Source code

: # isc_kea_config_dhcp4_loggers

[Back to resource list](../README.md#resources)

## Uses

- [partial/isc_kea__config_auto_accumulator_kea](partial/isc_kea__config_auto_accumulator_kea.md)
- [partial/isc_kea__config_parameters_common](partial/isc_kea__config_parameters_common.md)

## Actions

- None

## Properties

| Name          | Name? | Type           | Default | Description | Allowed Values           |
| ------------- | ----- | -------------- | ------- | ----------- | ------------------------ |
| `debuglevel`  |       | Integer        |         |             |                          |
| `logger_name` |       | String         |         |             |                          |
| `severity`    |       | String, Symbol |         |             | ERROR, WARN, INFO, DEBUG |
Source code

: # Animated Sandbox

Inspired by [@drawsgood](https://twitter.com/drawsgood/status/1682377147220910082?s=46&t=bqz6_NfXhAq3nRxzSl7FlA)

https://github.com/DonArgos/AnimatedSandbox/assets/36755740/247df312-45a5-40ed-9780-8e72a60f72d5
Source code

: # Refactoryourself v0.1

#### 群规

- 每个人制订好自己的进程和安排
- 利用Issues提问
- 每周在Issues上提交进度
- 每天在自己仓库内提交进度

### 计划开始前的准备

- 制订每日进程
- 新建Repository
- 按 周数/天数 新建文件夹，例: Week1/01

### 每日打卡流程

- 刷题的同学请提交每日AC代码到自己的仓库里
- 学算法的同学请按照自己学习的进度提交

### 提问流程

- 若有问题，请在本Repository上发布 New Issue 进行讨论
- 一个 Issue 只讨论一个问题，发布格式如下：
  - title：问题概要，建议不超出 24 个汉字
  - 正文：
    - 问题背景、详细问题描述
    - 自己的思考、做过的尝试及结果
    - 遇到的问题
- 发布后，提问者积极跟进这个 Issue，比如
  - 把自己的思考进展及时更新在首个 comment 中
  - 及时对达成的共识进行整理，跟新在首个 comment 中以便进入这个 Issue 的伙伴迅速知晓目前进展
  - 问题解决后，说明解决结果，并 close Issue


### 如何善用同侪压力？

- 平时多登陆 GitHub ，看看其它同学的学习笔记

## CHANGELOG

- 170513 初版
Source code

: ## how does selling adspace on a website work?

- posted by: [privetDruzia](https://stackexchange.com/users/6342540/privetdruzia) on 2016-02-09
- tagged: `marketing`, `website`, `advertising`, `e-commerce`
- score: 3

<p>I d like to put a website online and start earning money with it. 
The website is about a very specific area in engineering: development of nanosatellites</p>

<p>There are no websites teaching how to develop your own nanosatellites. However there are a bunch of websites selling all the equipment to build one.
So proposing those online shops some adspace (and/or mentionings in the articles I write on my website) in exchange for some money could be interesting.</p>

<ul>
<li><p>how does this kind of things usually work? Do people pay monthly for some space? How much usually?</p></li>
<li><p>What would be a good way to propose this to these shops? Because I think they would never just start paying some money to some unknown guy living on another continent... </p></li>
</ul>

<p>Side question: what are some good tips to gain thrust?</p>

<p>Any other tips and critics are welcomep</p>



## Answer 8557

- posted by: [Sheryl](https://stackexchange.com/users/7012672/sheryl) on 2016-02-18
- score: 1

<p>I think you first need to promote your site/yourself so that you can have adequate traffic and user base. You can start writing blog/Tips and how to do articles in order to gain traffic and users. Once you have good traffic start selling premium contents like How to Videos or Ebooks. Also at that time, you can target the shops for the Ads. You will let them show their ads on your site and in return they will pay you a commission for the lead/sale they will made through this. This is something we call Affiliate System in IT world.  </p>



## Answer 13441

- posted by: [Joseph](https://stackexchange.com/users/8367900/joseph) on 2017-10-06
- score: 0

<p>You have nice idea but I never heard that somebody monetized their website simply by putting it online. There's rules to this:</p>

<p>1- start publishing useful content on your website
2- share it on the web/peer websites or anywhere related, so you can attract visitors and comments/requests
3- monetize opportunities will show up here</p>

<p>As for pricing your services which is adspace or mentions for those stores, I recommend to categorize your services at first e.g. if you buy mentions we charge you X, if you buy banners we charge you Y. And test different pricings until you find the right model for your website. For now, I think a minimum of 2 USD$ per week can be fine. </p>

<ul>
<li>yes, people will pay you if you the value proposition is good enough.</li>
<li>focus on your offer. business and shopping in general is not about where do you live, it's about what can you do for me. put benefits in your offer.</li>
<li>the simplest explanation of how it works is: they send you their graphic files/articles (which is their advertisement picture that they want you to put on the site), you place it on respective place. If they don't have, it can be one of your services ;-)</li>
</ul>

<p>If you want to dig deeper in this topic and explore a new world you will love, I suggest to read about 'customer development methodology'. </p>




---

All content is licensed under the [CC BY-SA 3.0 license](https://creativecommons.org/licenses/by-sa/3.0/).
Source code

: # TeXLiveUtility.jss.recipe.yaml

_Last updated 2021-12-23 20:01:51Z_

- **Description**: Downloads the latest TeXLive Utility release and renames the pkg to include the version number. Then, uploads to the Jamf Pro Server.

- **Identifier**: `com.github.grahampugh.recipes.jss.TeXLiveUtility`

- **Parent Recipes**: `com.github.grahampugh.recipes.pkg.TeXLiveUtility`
══════════
What needs to be done:
When a line of the entries contains "TeXLiveUtility", it counts; say how many such lines there are, and nothing more.

Task solution:
3